## Source records

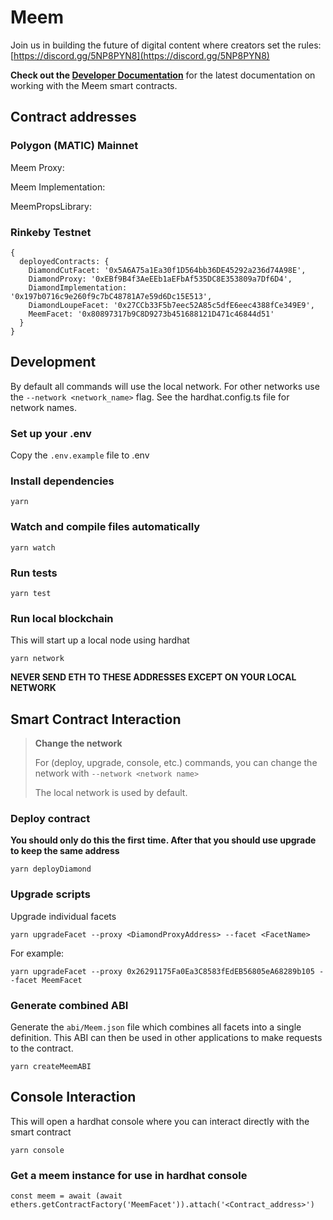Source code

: # Meem

Join us in building the future of digital content where creators set the rules: [https://discord.gg/5NP8PYN8](https://discord.gg/5NP8PYN8)

**Check out the [Developer Documentation](https://developer.meem.wtf/)** for the latest documentation on working with the Meem smart contracts.

## Contract addresses

### Polygon (MATIC) Mainnet

Meem Proxy: [](https://polygonscan.com/address/)

Meem Implementation: [](https://polygonscan.com/address/)

MeemPropsLibrary: [](https://polygonscan.com/address/)


### Rinkeby Testnet

```
{
  deployedContracts: {
    DiamondCutFacet: '0x5A6A75a1Ea30f1D564bb36DE45292a236d74A98E',
    DiamondProxy: '0xEBf9B4f3AeEEb1aEFbAf535DC8E353809a7Df6D4',
    DiamondImplementation: '0x197b0716c9e260f9c7bC48781A7e59d6Dc15E513',
    DiamondLoupeFacet: '0x27CCb33F5b7eec52A85c5dfE6eec4388fCe349E9',
    MeemFacet: '0x80897317b9C8D9273b451688121D471c46844d51'
  }
}
```

## Development

By default all commands will use the local network. For other networks use the ```--network <network_name>``` flag. See the hardhat.config.ts file for network names.

### Set up your .env

Copy the `.env.example` file to .env

### Install dependencies

```yarn```

### Watch and compile files automatically

```yarn watch```

### Run tests

```yarn test```

### Run local blockchain

This will start up a local node using hardhat

```yarn network```

**NEVER SEND ETH TO THESE ADDRESSES EXCEPT ON YOUR LOCAL NETWORK**

## Smart Contract Interaction

> **Change the network**
>
> For (deploy, upgrade, console, etc.) commands, you can change the network with `--network <network name>`
>
> The local network is used by default.

### Deploy contract

**You should only do this the first time. After that you should use upgrade to keep the same address**

`yarn deployDiamond`

### Upgrade scripts

Upgrade individual facets

`yarn upgradeFacet --proxy <DiamondProxyAddress> --facet <FacetName>`

For example:

`yarn upgradeFacet --proxy 0x26291175Fa0Ea3C8583fEdEB56805eA68289b105 --facet MeemFacet`

### Generate combined ABI

Generate the `abi/Meem.json` file which combines all facets into a single definition. This ABI can then be used in other applications to make requests to the contract.

`yarn createMeemABI`

## Console Interaction

This will open a hardhat console where you can interact directly with the smart contract

```yarn console```

### Get a meem instance for use in hardhat console

```
const meem = await (await ethers.getContractFactory('MeemFacet')).attach('<Contract_address>')
```
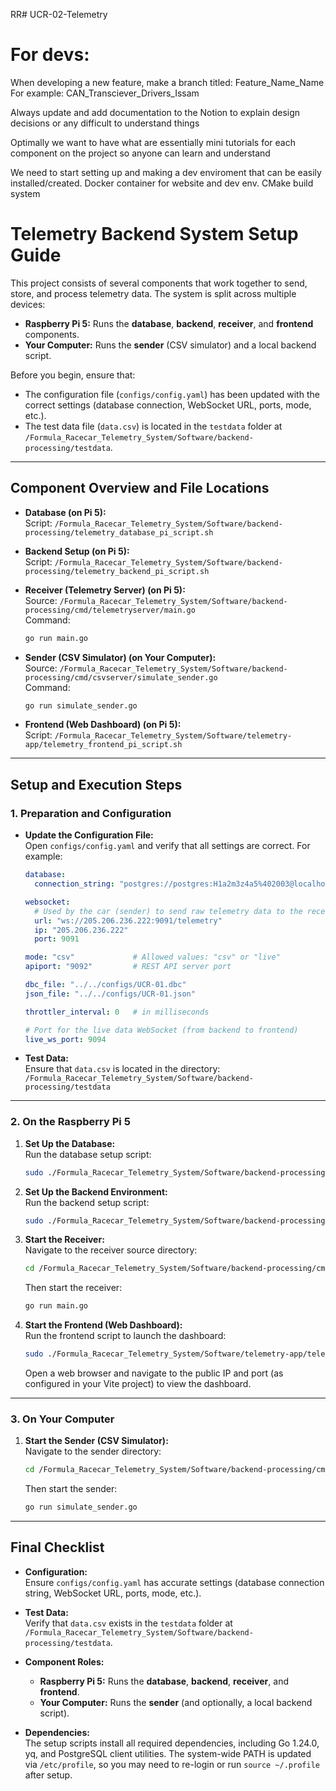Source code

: RR# UCR-02-Telemetry

# For devs:
When developing a new feature, make a branch titled: Feature_Name_Name
For example: CAN_Transciever_Drivers_Issam

Always update and add documentation to the Notion to explain design decisions or any difficult to understand things

Optimally we want to have what are essentially mini tutorials for each component on the project so anyone can learn and understand

We need to start setting up and making a dev enviroment that can be easily installed/created. Docker container for website and dev env.
CMake build system


# Telemetry Backend System Setup Guide

This project consists of several components that work together to send, store, and process telemetry data. The system is split across multiple devices:

- **Raspberry Pi 5:** Runs the **database**, **backend**, **receiver**, and **frontend** components.
- **Your Computer:** Runs the **sender** (CSV simulator) and a local backend script.

Before you begin, ensure that:
- The configuration file (`configs/config.yaml`) has been updated with the correct settings (database connection, WebSocket URL, ports, mode, etc.).
- The test data file (`data.csv`) is located in the `testdata` folder at `/Formula_Racecar_Telemetry_System/Software/backend-processing/testdata`.

---

## Component Overview and File Locations

- **Database (on Pi 5):**  
  Script: `/Formula_Racecar_Telemetry_System/Software/backend-processing/telemetry_database_pi_script.sh`

- **Backend Setup (on Pi 5):**  
  Script: `/Formula_Racecar_Telemetry_System/Software/backend-processing/telemetry_backend_pi_script.sh`

- **Receiver (Telemetry Server) (on Pi 5):**  
  Source: `/Formula_Racecar_Telemetry_System/Software/backend-processing/cmd/telemetryserver/main.go`  
  Command:  
  ```bash
  go run main.go
  ```

- **Sender (CSV Simulator) (on Your Computer):**  
  Source: `/Formula_Racecar_Telemetry_System/Software/backend-processing/cmd/csvserver/simulate_sender.go`  
  Command:  
  ```bash
  go run simulate_sender.go
  ```

- **Frontend (Web Dashboard) (on Pi 5):**  
  Script: `/Formula_Racecar_Telemetry_System/Software/telemetry-app/telemetry_frontend_pi_script.sh`

---

## Setup and Execution Steps

### 1. Preparation and Configuration

- **Update the Configuration File:**  
  Open `configs/config.yaml` and verify that all settings are correct. For example:

  ```yaml
  database:
    connection_string: "postgres://postgres:H1a2m3z4a5%402003@localhost:5432/telem_db?sslmode=disable"

  websocket:
    # Used by the car (sender) to send raw telemetry data to the receiver.
    url: "ws://205.206.236.222:9091/telemetry"
    ip: "205.206.236.222"
    port: 9091

  mode: "csv"             # Allowed values: "csv" or "live"
  apiport: "9092"         # REST API server port

  dbc_file: "../../configs/UCR-01.dbc"
  json_file: "../../configs/UCR-01.json"

  throttler_interval: 0   # in milliseconds

  # Port for the live data WebSocket (from backend to frontend)
  live_ws_port: 9094
  ```

- **Test Data:**  
  Ensure that `data.csv` is located in the directory:  
  `/Formula_Racecar_Telemetry_System/Software/backend-processing/testdata`

---

### 2. On the Raspberry Pi 5

1. **Set Up the Database:**  
   Run the database setup script:
   ```bash
   sudo ./Formula_Racecar_Telemetry_System/Software/backend-processing/telemetry_database_pi_script.sh
   ```

2. **Set Up the Backend Environment:**  
   Run the backend setup script:
   ```bash
   sudo ./Formula_Racecar_Telemetry_System/Software/backend-processing/telemetry_backend_pi_script.sh
   ```

3. **Start the Receiver:**  
   Navigate to the receiver source directory:
   ```bash
   cd /Formula_Racecar_Telemetry_System/Software/backend-processing/cmd/telemetryserver
   ```
   Then start the receiver:
   ```bash
   go run main.go
   ```

4. **Start the Frontend (Web Dashboard):**  
   Run the frontend script to launch the dashboard:
   ```bash
   sudo ./Formula_Racecar_Telemetry_System/Software/telemetry-app/telemetry_frontend_pi_script.sh
   ```
   Open a web browser and navigate to the public IP and port (as configured in your Vite project) to view the dashboard.

---

### 3. On Your Computer

1. **Start the Sender (CSV Simulator):**  
   Navigate to the sender directory:
   ```bash
   cd /Formula_Racecar_Telemetry_System/Software/backend-processing/cmd/csvserver
   ```
   Then start the sender:
   ```bash
   go run simulate_sender.go
   ```

---

## Final Checklist

- **Configuration:**  
  Ensure `configs/config.yaml` has accurate settings (database connection string, WebSocket URL, ports, mode, etc.).

- **Test Data:**  
  Verify that `data.csv` exists in the `testdata` folder at `/Formula_Racecar_Telemetry_System/Software/backend-processing/testdata`.

- **Component Roles:**  
  - **Raspberry Pi 5:** Runs the **database**, **backend**, **receiver**, and **frontend**.
  - **Your Computer:** Runs the **sender** (and optionally, a local backend script).

- **Dependencies:**  
  The setup scripts install all required dependencies, including Go 1.24.0, yq, and PostgreSQL client utilities. The system-wide PATH is updated via `/etc/profile`, so you may need to re-login or run `source ~/.profile` after setup.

## Exercise description
Give all of the material again, exactly, apart from the pictures.

## Task output
Source code

: # Meem

Join us in building the future of digital content where creators set the rules: [https://discord.gg/5NP8PYN8](https://discord.gg/5NP8PYN8)

**Check out the [Developer Documentation](https://developer.meem.wtf/)** for the latest documentation on working with the Meem smart contracts.

## Contract addresses

### Polygon (MATIC) Mainnet

Meem Proxy: [](https://polygonscan.com/address/)

Meem Implementation: [](https://polygonscan.com/address/)

MeemPropsLibrary: [](https://polygonscan.com/address/)


### Rinkeby Testnet

```
{
  deployedContracts: {
    DiamondCutFacet: '0x5A6A75a1Ea30f1D564bb36DE45292a236d74A98E',
    DiamondProxy: '0xEBf9B4f3AeEEb1aEFbAf535DC8E353809a7Df6D4',
    DiamondImplementation: '0x197b0716c9e260f9c7bC48781A7e59d6Dc15E513',
    DiamondLoupeFacet: '0x27CCb33F5b7eec52A85c5dfE6eec4388fCe349E9',
    MeemFacet: '0x80897317b9C8D9273b451688121D471c46844d51'
  }
}
```

## Development

By default all commands will use the local network. For other networks use the ```--network <network_name>``` flag. See the hardhat.config.ts file for network names.

### Set up your .env

Copy the `.env.example` file to .env

### Install dependencies

```yarn```

### Watch and compile files automatically

```yarn watch```

### Run tests

```yarn test```

### Run local blockchain

This will start up a local node using hardhat

```yarn network```

**NEVER SEND ETH TO THESE ADDRESSES EXCEPT ON YOUR LOCAL NETWORK**

## Smart Contract Interaction

> **Change the network**
>
> For (deploy, upgrade, console, etc.) commands, you can change the network with `--network <network name>`
>
> The local network is used by default.

### Deploy contract

**You should only do this the first time. After that you should use upgrade to keep the same address**

`yarn deployDiamond`

### Upgrade scripts

Upgrade individual facets

`yarn upgradeFacet --proxy <DiamondProxyAddress> --facet <FacetName>`

For example:

`yarn upgradeFacet --proxy 0x26291175Fa0Ea3C8583fEdEB56805eA68289b105 --facet MeemFacet`

### Generate combined ABI

Generate the `abi/Meem.json` file which combines all facets into a single definition. This ABI can then be used in other applications to make requests to the contract.

`yarn createMeemABI`

## Console Interaction

This will open a hardhat console where you can interact directly with the smart contract

```yarn console```

### Get a meem instance for use in hardhat console

```
const meem = await (await ethers.getContractFactory('MeemFacet')).attach('<Contract_address>')
```
Source code

: RR# UCR-02-Telemetry

# For devs:
When developing a new feature, make a branch titled: Feature_Name_Name
For example: CAN_Transciever_Drivers_Issam

Always update and add documentation to the Notion to explain design decisions or any difficult to understand things

Optimally we want to have what are essentially mini tutorials for each component on the project so anyone can learn and understand

We need to start setting up and making a dev enviroment that can be easily installed/created. Docker container for website and dev env.
CMake build system


# Telemetry Backend System Setup Guide

This project consists of several components that work together to send, store, and process telemetry data. The system is split across multiple devices:

- **Raspberry Pi 5:** Runs the **database**, **backend**, **receiver**, and **frontend** components.
- **Your Computer:** Runs the **sender** (CSV simulator) and a local backend script.

Before you begin, ensure that:
- The configuration file (`configs/config.yaml`) has been updated with the correct settings (database connection, WebSocket URL, ports, mode, etc.).
- The test data file (`data.csv`) is located in the `testdata` folder at `/Formula_Racecar_Telemetry_System/Software/backend-processing/testdata`.

---

## Component Overview and File Locations

- **Database (on Pi 5):**  
  Script: `/Formula_Racecar_Telemetry_System/Software/backend-processing/telemetry_database_pi_script.sh`

- **Backend Setup (on Pi 5):**  
  Script: `/Formula_Racecar_Telemetry_System/Software/backend-processing/telemetry_backend_pi_script.sh`

- **Receiver (Telemetry Server) (on Pi 5):**  
  Source: `/Formula_Racecar_Telemetry_System/Software/backend-processing/cmd/telemetryserver/main.go`  
  Command:  
  ```bash
  go run main.go
  ```

- **Sender (CSV Simulator) (on Your Computer):**  
  Source: `/Formula_Racecar_Telemetry_System/Software/backend-processing/cmd/csvserver/simulate_sender.go`  
  Command:  
  ```bash
  go run simulate_sender.go
  ```

- **Frontend (Web Dashboard) (on Pi 5):**  
  Script: `/Formula_Racecar_Telemetry_System/Software/telemetry-app/telemetry_frontend_pi_script.sh`

---

## Setup and Execution Steps

### 1. Preparation and Configuration

- **Update the Configuration File:**  
  Open `configs/config.yaml` and verify that all settings are correct. For example:

  ```yaml
  database:
    connection_string: "postgres://postgres:H1a2m3z4a5%402003@localhost:5432/telem_db?sslmode=disable"

  websocket:
    # Used by the car (sender) to send raw telemetry data to the receiver.
    url: "ws://205.206.236.222:9091/telemetry"
    ip: "205.206.236.222"
    port: 9091

  mode: "csv"             # Allowed values: "csv" or "live"
  apiport: "9092"         # REST API server port

  dbc_file: "../../configs/UCR-01.dbc"
  json_file: "../../configs/UCR-01.json"

  throttler_interval: 0   # in milliseconds

  # Port for the live data WebSocket (from backend to frontend)
  live_ws_port: 9094
  ```

- **Test Data:**  
  Ensure that `data.csv` is located in the directory:  
  `/Formula_Racecar_Telemetry_System/Software/backend-processing/testdata`

---

### 2. On the Raspberry Pi 5

1. **Set Up the Database:**  
   Run the database setup script:
   ```bash
   sudo ./Formula_Racecar_Telemetry_System/Software/backend-processing/telemetry_database_pi_script.sh
   ```

2. **Set Up the Backend Environment:**  
   Run the backend setup script:
   ```bash
   sudo ./Formula_Racecar_Telemetry_System/Software/backend-processing/telemetry_backend_pi_script.sh
   ```

3. **Start the Receiver:**  
   Navigate to the receiver source directory:
   ```bash
   cd /Formula_Racecar_Telemetry_System/Software/backend-processing/cmd/telemetryserver
   ```
   Then start the receiver:
   ```bash
   go run main.go
   ```

4. **Start the Frontend (Web Dashboard):**  
   Run the frontend script to launch the dashboard:
   ```bash
   sudo ./Formula_Racecar_Telemetry_System/Software/telemetry-app/telemetry_frontend_pi_script.sh
   ```
   Open a web browser and navigate to the public IP and port (as configured in your Vite project) to view the dashboard.

---

### 3. On Your Computer

1. **Start the Sender (CSV Simulator):**  
   Navigate to the sender directory:
   ```bash
   cd /Formula_Racecar_Telemetry_System/Software/backend-processing/cmd/csvserver
   ```
   Then start the sender:
   ```bash
   go run simulate_sender.go
   ```

---

## Final Checklist

- **Configuration:**  
  Ensure `configs/config.yaml` has accurate settings (database connection string, WebSocket URL, ports, mode, etc.).

- **Test Data:**  
  Verify that `data.csv` exists in the `testdata` folder at `/Formula_Racecar_Telemetry_System/Software/backend-processing/testdata`.

- **Component Roles:**  
  - **Raspberry Pi 5:** Runs the **database**, **backend**, **receiver**, and **frontend**.
  - **Your Computer:** Runs the **sender** (and optionally, a local backend script).

- **Dependencies:**  
  The setup scripts install all required dependencies, including Go 1.24.0, yq, and PostgreSQL client utilities. The system-wide PATH is updated via `/etc/profile`, so you may need to re-login or run `source ~/.profile` after setup.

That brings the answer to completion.